| TASK ITEM |
Your job is to return every line in the data holding the string "bridge".

***

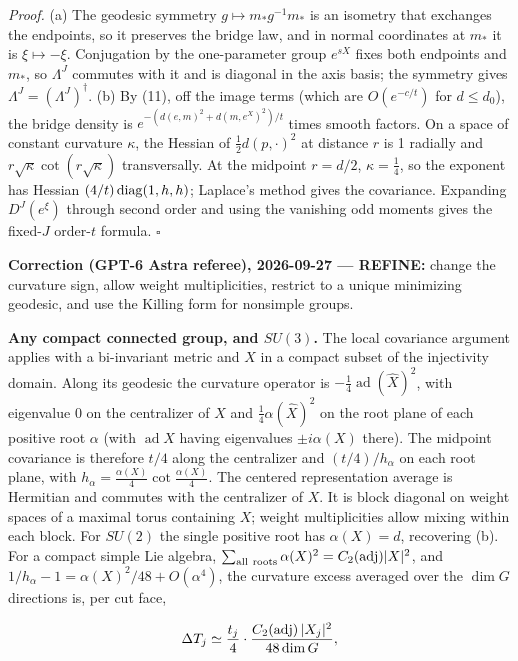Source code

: \documentclass[11pt,a4paper]{article}
\begin{document}
\emph{Proof.} (a) The geodesic symmetry \(g\mapsto m_*g^{-1}m_*\) is an
isometry that exchanges the endpoints, so it preserves the bridge law,
and in normal coordinates at \(m_*\) it is \(\xi\mapsto-\xi\).
Conjugation by the one-parameter group \(e^{sX}\) fixes both endpoints
and \(m_*\), so \(\Lambda^J\) commutes with it and is diagonal in the
axis basis; the symmetry gives \(\Lambda^J=(\Lambda^J)^\dagger\). (b) By
(11), off the image terms (which are \(O(e^{-c/t})\) for \(d\le d_0\)),
the bridge density is \(e^{-(d(e,m)^2+d(m,e^X)^2)/t}\) times smooth
factors. On a space of constant curvature \(\kappa\), the Hessian of
\(\frac12d(p,\cdot)^2\) at distance \(r\) is 1 radially and
\(r\sqrt\kappa\cot(r\sqrt\kappa)\) transversally. At the midpoint
\(r=d/2\), \(\kappa=\frac14\), so the exponent has Hessian
\((4/t)\,{\rm diag}(1,h,h)\); Laplace's method gives the covariance.
Expanding \(D^J(e^\xi)\) through second order and using the vanishing
odd moments gives the fixed-\(J\) order-\(t\) formula. \(\square\)

\textbf{Correction (GPT-6 Astra referee), 2026-09-27 --- REFINE:} change
the curvature sign, allow weight multiplicities, restrict to a unique
minimizing geodesic, and use the Killing form for nonsimple groups.

\textbf{Any compact connected group, and \(SU(3)\).} The local
covariance argument applies with a bi-invariant metric and \(X\) in a
compact subset of the injectivity domain. Along its geodesic the
curvature operator is \(-\frac14\operatorname{ad}(\hat X)^2\), with
eigenvalue \(0\) on the centralizer of \(X\) and
\(\frac14\alpha(\hat X)^2\) on the root plane of each positive root
\(\alpha\) (with \(\operatorname{ad}X\) having eigenvalues
\(\pm i\alpha(X)\) there). The midpoint covariance is therefore \(t/4\)
along the centralizer and \((t/4)/h_\alpha\) on each root plane, with
\(h_\alpha=\frac{\alpha(X)}4\cot\frac{\alpha(X)}4\). The centered
representation average is Hermitian and commutes with the centralizer of
\(X\). It is block diagonal on weight spaces of a maximal torus
containing \(X\); weight multiplicities allow mixing within each block.
For \(SU(2)\) the single positive root has \(\alpha(X)=d\), recovering
(b). For a compact simple Lie algebra,
\(\sum_{\rm all\ roots}\alpha(X)^2=C_2({\rm adj})|X|^2\), and
\(1/h_\alpha-1=\alpha(X)^2/48+O(\alpha^4)\), the curvature excess
averaged over the \(\dim G\) directions is, per cut face,

\[\Delta T_j\simeq\frac{t_j}4\cdot\frac{C_2({\rm adj})\,|X_j|^2}{48\dim G},\]
\end{document}
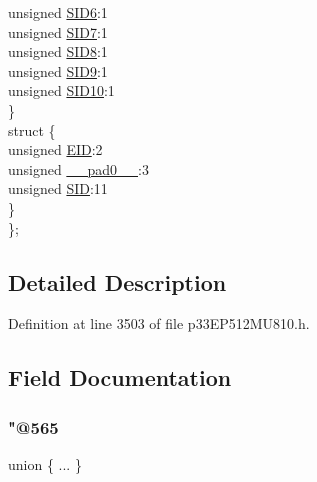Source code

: \begin{DoxyCompactItemize}
\begin{tabbing}
\>\>unsigned \hyperlink{structtag_c1_r_x_m1_s_i_d_b_i_t_s_a70d70952133eb2389d5c326f9f0e8035}{SID6}:1\\
\>\>unsigned \hyperlink{structtag_c1_r_x_m1_s_i_d_b_i_t_s_a34097fb76decd431701fa2d86a22328e}{SID7}:1\\
\>\>unsigned \hyperlink{structtag_c1_r_x_m1_s_i_d_b_i_t_s_afe74894633244fdb0b0c01b4e8c522e7}{SID8}:1\\
\>\>unsigned \hyperlink{structtag_c1_r_x_m1_s_i_d_b_i_t_s_a33587704948067005c2a6a3ccc503c99}{SID9}:1\\
\>\>unsigned \hyperlink{structtag_c1_r_x_m1_s_i_d_b_i_t_s_a1a9084031c7f5fb16007feeebf0d8216}{SID10}:1\\
\>\} \\
\>struct \{\\
\>\>unsigned \hyperlink{structtag_c1_r_x_m1_s_i_d_b_i_t_s_ae80b378c9141f7c03e0b4e55b5f4b54d}{EID}:2\\
\>\>unsigned \hyperlink{structtag_c1_r_x_m1_s_i_d_b_i_t_s_adf71f3d8410c1f1dbbc96680a92c49af}{\_\_pad0\_\_}:3\\
\>\>unsigned \hyperlink{structtag_c1_r_x_m1_s_i_d_b_i_t_s_af88edf93b2fee2432665bd84f51287e4}{SID}:11\\
\>\} \\
\}; \\

\end{tabbing}\end{DoxyCompactItemize}


\subsection{Detailed Description}


Definition at line 3503 of file p33\+E\+P512\+M\+U810.\+h.



\subsection{Field Documentation}
\mbox{\label{structtag_c1_r_x_m1_s_i_d_b_i_t_s_a4276e6357e0abbc40201f920978b5b75}} 
\subsubsection{\texorpdfstring{"@565}{@565}}
{\footnotesize\ttfamily union \{ ... \} }

\mbox{\label{structtag_c1_r_x_m1_s_i_d_b_i_t_s_adf71f3d8410c1f1dbbc96680a92c49af}} 
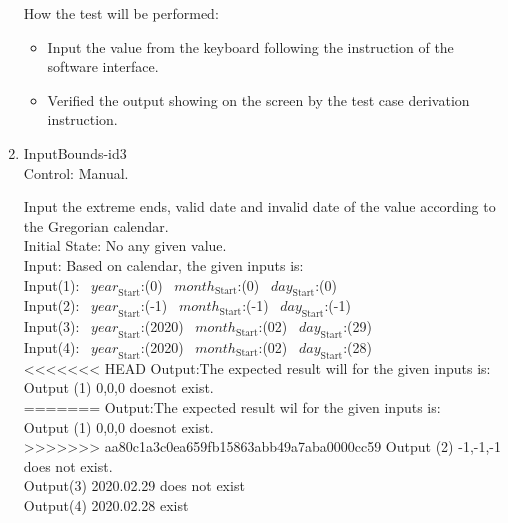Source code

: \documentclass[12pt, titlepage]{article}
\begin{document}
\begin{enumerate}

How the test will be performed:

\begin{itemize} 

\item Input the value from the keyboard following the instruction of the
software interface.
\item Verified the output showing on the screen by the test case derivation
instruction.
\end{itemize}
\item{InputBounds-id3\\}
Control: Manual. 
  
 Input the extreme ends, valid date and invalid date of the value according to the Gregorian calendar. \\
Initial State: No any given value.\\

Input: Based on calendar, the given inputs is:\\ 
Input(1):
~$\mathit{year}_\text{Start}$:(0) ~$\mathit{month}_\text{Start}$:(0)
~$\mathit{day}_\text{Start}$:(0)\\  
Input(2):
~$\mathit{year}_\text{Start}$:(-1)
~$\mathit{month}_\text{Start}$:(-1) ~$\mathit{day}_\text{Start}$:(-1)\\

Input(3):
~$\mathit{year}_\text{Start}$:(2020)
~$\mathit{month}_\text{Start}$:(02) ~$\mathit{day}_\text{Start}$:(29)\\

Input(4):
~$\mathit{year}_\text{Start}$:(2020)
~$\mathit{month}_\text{Start}$:(02) ~$\mathit{day}_\text{Start}$:(28)\\


<<<<<<< HEAD
Output:The expected result will for the given inputs is:\\
Output (1) 0,0,0 doesnot exist.\\ 
=======
Output:The expected result wil  for the given inputs is:\\
Output (1) 0,0,0 doesnot  exist.\\ 
>>>>>>> aa80c1a3c0ea659fb15863abb49a7aba0000cc59
Output (2) -1,-1,-1 does not exist.\\
 Output(3) 2020.02.29 does not exist\\ 
 Output(4) 2020.02.28 exist\\ 


\end{enumerate}
\end{document}
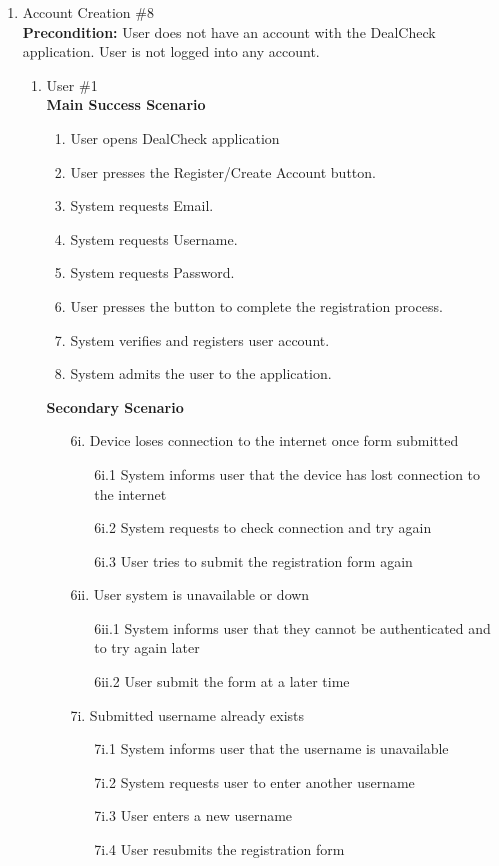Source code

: \documentclass[]{article}
\begin{document}
\begin{enumerate}[{\bf {BE}1.}]
\item Account Creation \#8 \\
{\bf Precondition:} User does not have an account with the DealCheck application. User is not logged into any account.
\begin{enumerate}[{\bf VP1.}]
    \item User \#1 \\
    {\bf Main Success Scenario}
    \begin{enumerate}[1.]
        \item User opens DealCheck application
        \item User presses the Register/Create Account button.
        \item System requests Email.
        \item System requests Username.
        \item System requests Password.
        \item User presses the button to complete the registration process.
        \item System verifies and registers user account.
        \item System admits the user to the application.
        
    \end{enumerate}
    {\bf Secondary Scenario} \\
	\begin{enumerate}
		\item [6i.] Device loses connection to the internet once form submitted
		\begin{enumerate}
			\item [6i.1] System informs user that the device has lost connection to the internet
			\item [6i.2] System requests to check connection and try again
			\item [6i.3] User tries to submit the registration form again
		\end{enumerate}

		\item [6ii.] User system is unavailable or down
		\begin{enumerate}
			\item [6ii.1] System informs user that they cannot be authenticated and to try again later
			\item [6ii.2] User submit the form at a later time
		\end{enumerate}

		\item [7i.] Submitted username already exists
		\begin{enumerate}
			\item [7i.1] System informs user that the username is unavailable
			\item [7i.2] System requests user to enter another username
			\item [7i.3] User enters a new username
			\item [7i.4] User resubmits the registration form
		\end{enumerate}


\end{enumerate}
\end{enumerate}
\end{enumerate}
\end{document}
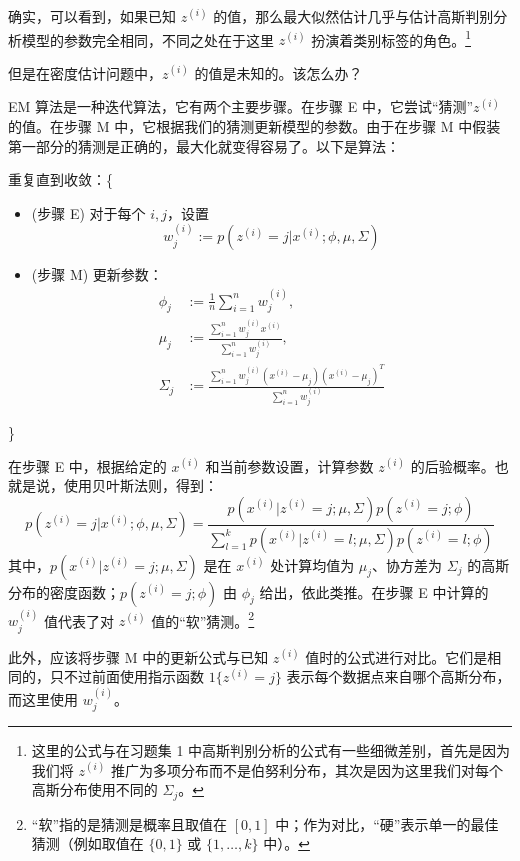 确实，可以看到，如果已知 $z^{(i)}$ 的值，那么最大似然估计几乎与估计高斯判别分析模型的参数完全相同，不同之处在于这里 $z^{(i)}$ 扮演着类别标签的角色。\footnote{这里的公式与在习题集 1 中高斯判别分析的公式有一些细微差别，首先是因为我们将 $z^{(i)}$ 推广为多项分布而不是伯努利分布，其次是因为这里我们对每个高斯分布使用不同的 $\Sigma_j$。}

但是在密度估计问题中，$z^{(i)}$ 的值是未知的。该怎么办？

EM 算法是一种迭代算法，它有两个主要步骤。在步骤 E 中，它尝试“猜测”$z^{(i)}$ 的值。在步骤 M 中，它根据我们的猜测更新模型的参数。由于在步骤 M 中假装第一部分的猜测是正确的，最大化就变得容易了。以下是算法：

重复直到收敛：\{
    \begin{itemize}
        \item[] \quad(步骤 E) 对于每个 $i, j$，设置
            \[
                w_j^{(i)} := p(z^{(i)} = j | x^{(i)}; \phi, \mu, \Sigma)
            \]
        \item[] \quad(步骤 M) 更新参数：
            \begin{align*}
                \phi_j &:= \frac{1}{n} \sum_{i=1}^n w_j^{(i)},\\
                \mu_j &:= \frac{\sum_{i=1}^n w_j^{(i)} x^{(i)}}{\sum_{i=1}^n w_j^{(i)}},\\
                \Sigma_j &:= \frac{\sum_{i=1}^n w_j^{(i)} (x^{(i)} - \mu_j)(x^{(i)} - \mu_j)^T}{\sum_{i=1}^n w_j^{(i)}}
            \end{align*}
    \end{itemize}

\}

在步骤 E 中，根据给定的 $x^{(i)}$ 和当前参数设置，计算参数 $z^{(i)}$ 的后验概率。也就是说，使用贝叶斯法则，得到：
\[
    p(z^{(i)} = j | x^{(i)}; \phi, \mu, \Sigma) = \frac{p(x^{(i)}|z^{(i)} = j; \mu, \Sigma)p(z^{(i)} = j; \phi)}{\sum_{l=1}^k p(x^{(i)}|z^{(i)} = l; \mu, \Sigma)p(z^{(i)} = l; \phi)}
\]
其中，$p(x^{(i)}|z^{(i)} = j; \mu, \Sigma)$ 是在 $x^{(i)}$ 处计算均值为 $\mu_j$、协方差为 $\Sigma_j$ 的高斯分布的密度函数；$p(z^{(i)} = j; \phi)$ 由 $\phi_j$ 给出，依此类推。在步骤 E 中计算的 $w_j^{(i)}$ 值代表了对 $z^{(i)}$ 值的“软”猜测。\footnote{“软”指的是猜测是概率且取值在 $[0, 1]$ 中；作为对比，“硬”表示单一的最佳猜测（例如取值在 $\{0, 1\}$ 或 $\{1, \dots, k\}$ 中）。}

此外，应该将步骤 M 中的更新公式与已知 $z^{(i)}$ 值时的公式进行对比。它们是相同的，只不过前面使用指示函数 $1\{z^{(i)} = j\}$ 表示每个数据点来自哪个高斯分布，而这里使用 $w_j^{(i)}$。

***

| REPLY |
isometry that exchanges the endpoints, so it preserves the bridge law,
the bridge density is \(e^{-(d(e,m)^2+d(m,e^X)^2)/t}\) times smooth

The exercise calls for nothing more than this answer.